Skip to content

Read Filtering Workflow Parameters

The default parameter dictionary is defined in read_filtering.settings. We include a few notes on each portion of this file.

from snakemake.utils import update_config

if(not config['clean']):
    ...

Note that if the --clean flag is specified, this default configuration is not set. This can be useful for troubleshooting or ensuring all input parameters have been specified.

    # Note: don't include http:// or https://
    config_default = {

The structure of the default config dictionary is covered on the Workflows page of the taco documentation. It consists of top-level keys named for the workflow, or for the general "common" keys used by most or all rules (e.g., biocontainers).

We described the parameter dictionary structure as:

{
    '<workflow-name>' : {
        '<rule-name>' : {
            '<param-name>' : <param-value>,
            '<param-list>' : [<value1>, ...],
            ...
        }
    }
}

We see this structure below with two top-level keys, "biocontainers" and "read_filtering".

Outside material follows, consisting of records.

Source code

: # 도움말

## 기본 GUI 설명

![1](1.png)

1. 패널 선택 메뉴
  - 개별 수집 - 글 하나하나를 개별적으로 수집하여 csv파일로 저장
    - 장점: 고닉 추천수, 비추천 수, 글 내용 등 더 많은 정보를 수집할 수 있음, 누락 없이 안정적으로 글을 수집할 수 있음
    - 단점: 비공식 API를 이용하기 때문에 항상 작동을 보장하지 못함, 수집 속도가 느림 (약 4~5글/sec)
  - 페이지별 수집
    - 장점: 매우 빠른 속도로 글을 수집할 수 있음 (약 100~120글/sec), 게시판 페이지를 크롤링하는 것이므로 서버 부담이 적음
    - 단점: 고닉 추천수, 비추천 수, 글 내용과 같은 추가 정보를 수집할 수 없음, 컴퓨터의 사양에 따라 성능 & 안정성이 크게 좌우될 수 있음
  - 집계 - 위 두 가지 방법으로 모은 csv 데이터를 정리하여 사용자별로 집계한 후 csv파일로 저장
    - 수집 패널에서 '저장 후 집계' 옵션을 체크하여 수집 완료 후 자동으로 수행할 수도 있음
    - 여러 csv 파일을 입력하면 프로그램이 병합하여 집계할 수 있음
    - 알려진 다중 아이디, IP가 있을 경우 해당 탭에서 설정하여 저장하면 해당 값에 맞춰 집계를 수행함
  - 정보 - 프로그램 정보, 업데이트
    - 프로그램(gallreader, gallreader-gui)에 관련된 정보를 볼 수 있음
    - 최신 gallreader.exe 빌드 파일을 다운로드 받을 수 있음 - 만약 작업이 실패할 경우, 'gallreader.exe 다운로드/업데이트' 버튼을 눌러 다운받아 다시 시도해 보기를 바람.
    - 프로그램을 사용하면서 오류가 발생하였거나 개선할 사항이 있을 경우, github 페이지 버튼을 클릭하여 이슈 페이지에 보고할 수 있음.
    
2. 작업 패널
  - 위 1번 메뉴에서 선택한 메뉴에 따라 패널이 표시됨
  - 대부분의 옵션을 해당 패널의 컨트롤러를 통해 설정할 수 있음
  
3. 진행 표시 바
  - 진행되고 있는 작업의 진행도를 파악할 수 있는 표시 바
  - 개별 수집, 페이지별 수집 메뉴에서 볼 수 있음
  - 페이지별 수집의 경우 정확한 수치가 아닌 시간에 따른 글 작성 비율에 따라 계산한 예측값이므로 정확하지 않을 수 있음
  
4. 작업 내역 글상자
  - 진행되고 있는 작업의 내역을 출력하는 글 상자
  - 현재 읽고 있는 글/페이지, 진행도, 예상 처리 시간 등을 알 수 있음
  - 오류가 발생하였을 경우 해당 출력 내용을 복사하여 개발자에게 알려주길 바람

        "biocontainers" : {
            "trimmomatic" : {
                "use_local" : False,
                "quayurl" : "quay.io/biocontainers/trimmomatic",
                "version" : "0.36--5"
            },
            "fastqc" : {
                "use_local" : False,
                "quayurl" : "quay.io/biocontainers/fastqc",
                "version" : "0.11.7--pl5.22.0_2"
            },
            "khmer" : {
                "use_local" : False,
                "quayurl" : "quay.io/biocontainers/khmer",
                "version" : "2.1.2--py35_0"
            }
        },

The biocontainers key stores all information about container images for different programs used in this workflow. This information is shared across all rules so it is grouped under a common top-level key.

The other top-level key is the key named for the workflow.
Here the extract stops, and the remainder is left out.